Howard board unlikely to condemn farm for school

Chairwoman says process could take too long

March 21, 2000|By Alice Lukens | Alice Lukens,SUN STAFF

The chairman of the Howard County school board said yesterday it is "extremely unlikely" that the board will condemn the Baugher family farm off New Cut Road in Ellicott City to build an elementary school.

"The bottom line is, if we had a willing seller [of a site] vs. one that had to be condemned, we would look to the willing seller," said Sandra H. French, board chairwoman. She would not say if the board had found a willing seller.

Patti Caplan, spokeswoman for Howard County schools, noted a "99.9 percent" chance the Baughers would be able to keep their land because the condemnation proceedings could take too long. The new school needs to open by August 2003.

"A condemnation takes between 18 and 24 months, and it can even run longer than that," Caplan said. "We're more pressed than that. We don't have the time to spare at this point. That's a factor here."

Caplan and French said the board is considering other sites, but they cannot discuss which ones.
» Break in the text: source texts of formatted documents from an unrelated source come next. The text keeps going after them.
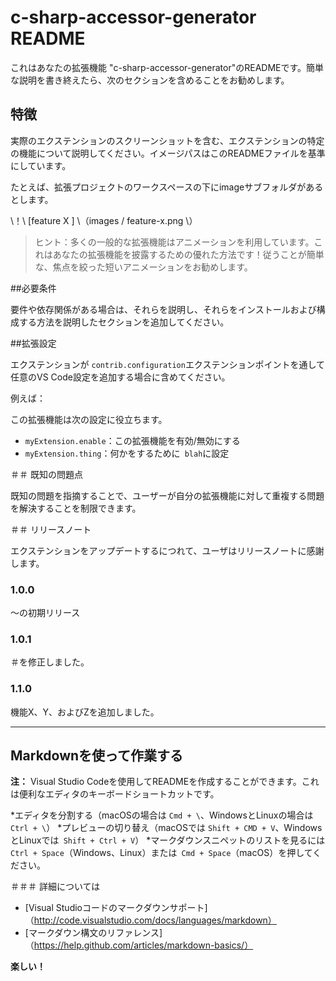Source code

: # c-sharp-accessor-generator README

これはあなたの拡張機能 "c-sharp-accessor-generator"のREADMEです。簡単な説明を書き終えたら、次のセクションを含めることをお勧めします。

## 特徴

実際のエクステンションのスクリーンショットを含む、エクステンションの特定の機能について説明してください。イメージパスはこのREADMEファイルを基準にしています。

たとえば、拡張プロジェクトのワークスペースの下にimageサブフォルダがあるとします。

\！\ [feature X \] \（images / feature-x.png \）

>ヒント：多くの一般的な拡張機能はアニメーションを利用しています。これはあなたの拡張機能を披露するための優れた方法です！従うことが簡単な、焦点を絞った短いアニメーションをお勧めします。

##必要条件

要件や依存関係がある場合は、それらを説明し、それらをインストールおよび構成する方法を説明したセクションを追加してください。

##拡張設定

エクステンションが `contrib.configuration`エクステンションポイントを通して任意のVS Code設定を追加する場合に含めてください。

例えば：

この拡張機能は次の設定に役立ちます。

* `myExtension.enable`：この拡張機能を有効/無効にする
* `myExtension.thing`：何かをするために` blah`に設定

＃＃ 既知の問題点

既知の問題を指摘することで、ユーザーが自分の拡張機能に対して重複する問題を解決することを制限できます。

＃＃ リリースノート

エクステンションをアップデートするにつれて、ユーザはリリースノートに感謝します。

### 1.0.0

〜の初期リリース

### 1.0.1

＃を修正しました。

### 1.1.0

機能X、Y、およびZを追加しました。

-------------------------------------------------- -------------------------------------------------- -------

## Markdownを使って作業する

**注：** Visual Studio Codeを使用してREADMEを作成することができます。これは便利なエディタのキーボードショートカットです。

*エディタを分割する（macOSの場合は `Cmd + \`、WindowsとLinuxの場合は `Ctrl + \`）
*プレビューの切り替え（macOSでは `Shift + CMD + V`、WindowsとLinuxでは` Shift + Ctrl + V`）
*マークダウンスニペットのリストを見るには `Ctrl + Space`（Windows、Linux）または` Cmd + Space`（macOS）を押してください。

＃＃＃ 詳細については

* [Visual Studioコードのマークダウンサポート]（http://code.visualstudio.com/docs/languages/markdown）
* [マークダウン構文のリファレンス]（https://help.github.com/articles/markdown-basics/）

**楽しい！**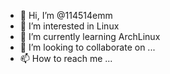 - 👋 Hi, I’m @114514emm
- 👀 I’m interested in Linux
- 🌱 I’m currently learning ArchLinux
- 💞️ I’m looking to collaborate on ...
- 📫 How to reach me ...

<!---
114514emm/114514emm is a ✨ special ✨ repository because its `README.md` (this file) appears on your GitHub profile.
You can click the Preview link to take a look at your changes.
--->
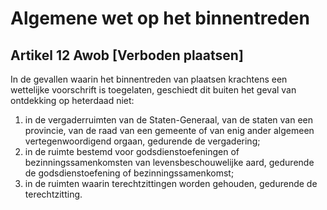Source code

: # Algemene wet op het binnentreden
## Artikel 12 Awob [Verboden plaatsen]
In de gevallen waarin het binnentreden van plaatsen krachtens een wettelijke voorschrift is toegelaten, geschiedt dit buiten het geval van ontdekking op heterdaad niet:

1. in de vergaderruimten van de Staten-Generaal, van de staten van een provincie, van de raad van een gemeente of van enig ander algemeen vertegenwoordigend orgaan, gedurende de vergadering;
2. in de ruimte bestemd voor godsdienstoefeningen of bezinningssamenkomsten van levensbeschouwelijke aard, gedurende de godsdienstoefening of bezinningssamenkomst;
3. in de ruimten waarin terechtzittingen worden gehouden, gedurende de terechtzitting.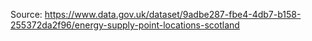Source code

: Source: https://www.data.gov.uk/dataset/9adbe287-fbe4-4db7-b158-255372da2f96/energy-supply-point-locations-scotland
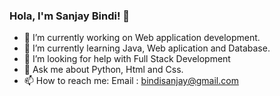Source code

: ### Hola, I'm Sanjay Bindi! 👋

- 🔭 I’m currently working on Web application development.
- 🌱 I’m currently learning Java, Web aplication and Database.
- 🤔 I’m looking for help with Full Stack Development
- 💬 Ask me about Python, Html and Css.
- 📫 How to reach me: Email : bindisanjay@gmail.com

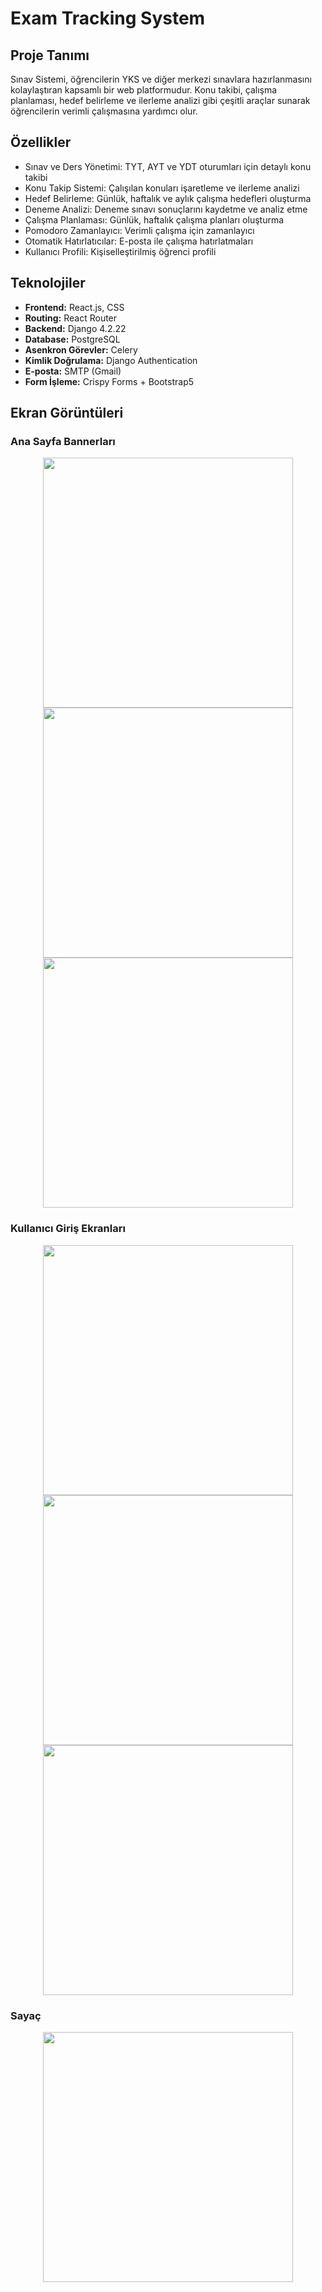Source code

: # Exam Tracking System 

## Proje Tanımı
Sınav Sistemi, öğrencilerin YKS ve diğer merkezi sınavlara hazırlanmasını kolaylaştıran kapsamlı bir web platformudur. Konu takibi, çalışma planlaması, hedef belirleme ve ilerleme analizi gibi çeşitli araçlar sunarak öğrencilerin verimli çalışmasına yardımcı olur.

## Özellikler

- Sınav ve Ders Yönetimi: TYT, AYT ve YDT oturumları için detaylı konu takibi
- Konu Takip Sistemi: Çalışılan konuları işaretleme ve ilerleme analizi
- Hedef Belirleme: Günlük, haftalık ve aylık çalışma hedefleri oluşturma
- Deneme Analizi: Deneme sınavı sonuçlarını kaydetme ve analiz etme
- Çalışma Planlaması: Günlük, haftalık çalışma planları oluşturma
- Pomodoro Zamanlayıcı: Verimli çalışma için zamanlayıcı
- Otomatik Hatırlatıcılar: E-posta ile çalışma hatırlatmaları
- Kullanıcı Profili: Kişiselleştirilmiş öğrenci profili

## Teknolojiler

- **Frontend:** React.js, CSS
- **Routing:** React Router
- **Backend:**  Django 4.2.22
- **Database:** PostgreSQL
- **Asenkron Görevler:** Celery
- **Kimlik Doğrulama:** Django Authentication
- **E-posta:** SMTP (Gmail)
- **Form İşleme:** Crispy Forms + Bootstrap5

## Ekran Görüntüleri

### Ana Sayfa Bannerları

<p align="center">
  <img src="https://github.com/user-attachments/assets/df5d8cb0-bd5f-40b6-ade5-19e41a50a8ad" width="400" />
  <img src="https://github.com/user-attachments/assets/9eef743e-fe45-4a6b-948b-c8bcaa94434d" width="400" />
  <img src="https://github.com/user-attachments/assets/e52c7316-686a-4704-a080-d19b341de059" width="400" />
</p>

### Kullanıcı Giriş Ekranları 

<p align="center">
  <img src="https://github.com/user-attachments/assets/10d22d8b-2593-4c49-be3f-abe178dfcfe8" width="400" />
  <img src="https://github.com/user-attachments/assets/e6519b0f-21fa-49c2-a695-205b8832b540" width="400" />
  <img src="https://github.com/user-attachments/assets/e0c7d7ac-bb33-4fad-a7db-95b7327e0dcb" width="400" />
</p>

### Sayaç
<p align="center">
  <img src="https://github.com/user-attachments/assets/44ded159-b4b5-44c3-9b32-fadf7b5c672c" width="400" />
</p>

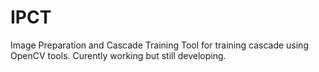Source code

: # IPCT
Image Preparation and Cascade Training
Tool for training cascade using OpenCV tools.
Curently working but still developing.
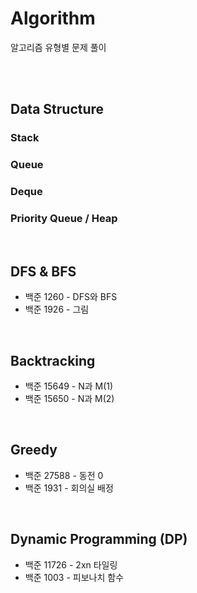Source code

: # Algorithm
알고리즘 유형별 문제 풀이

<br/><br/>

## Data Structure
### Stack

### Queue

### Deque

### Priority Queue / Heap

<br/>

## DFS & BFS
- 백준 1260 - DFS와 BFS
- 백준 1926 - 그림

<br/>

## Backtracking
- 백준 15649 - N과 M(1)
- 백준 15650 - N과 M(2)

<br/>

## Greedy
- 백준 27588 - 동전 0
- 백준 1931 - 회의실 배정

<br/>

## Dynamic Programming (DP)
- 백준 11726 - 2xn 타일링
- 백준 1003 - 피보나치 함수

<br/>

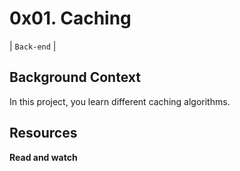 # 0x01. Caching

| `Back-end` |

## Background Context

In this project, you learn different caching algorithms.

## Resources

**Read and watch**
The board tries to keep the proceedings confidential to keep land costs down, said Sydney Cousin, associate superintendent of finance and operations for the Howard County school system.

In January, James and Joan Baugher received a letter from a lawyer representing the Howard County Board of Education that threatened to condemn their 13-acre farm if they refused to sell.

The Baughers say they have no interest in selling the land. They want to retire on it and one day pass it on to their children and grandchildren.

"There's other land," said Joan Baugher, 63. "They don't have to take our farm."

The Baugher family has farmed the land since 1922, selling home-grown fruits and vegetables at a popular produce stand, now on scenic New Cut Road in Ellicott City.

Joan Baugher said she was happy to hear that the school board probably won't condemn her farm, but she won't rest easy until she gets a letter saying the board has picked another site to build the school.

Since the story became public in February, the Baughers have received support from residents and several politicians, including Rep. Wayne T. Gilchrest, state Sen. Christopher J. McCabe and former state Sen. James Clark Jr.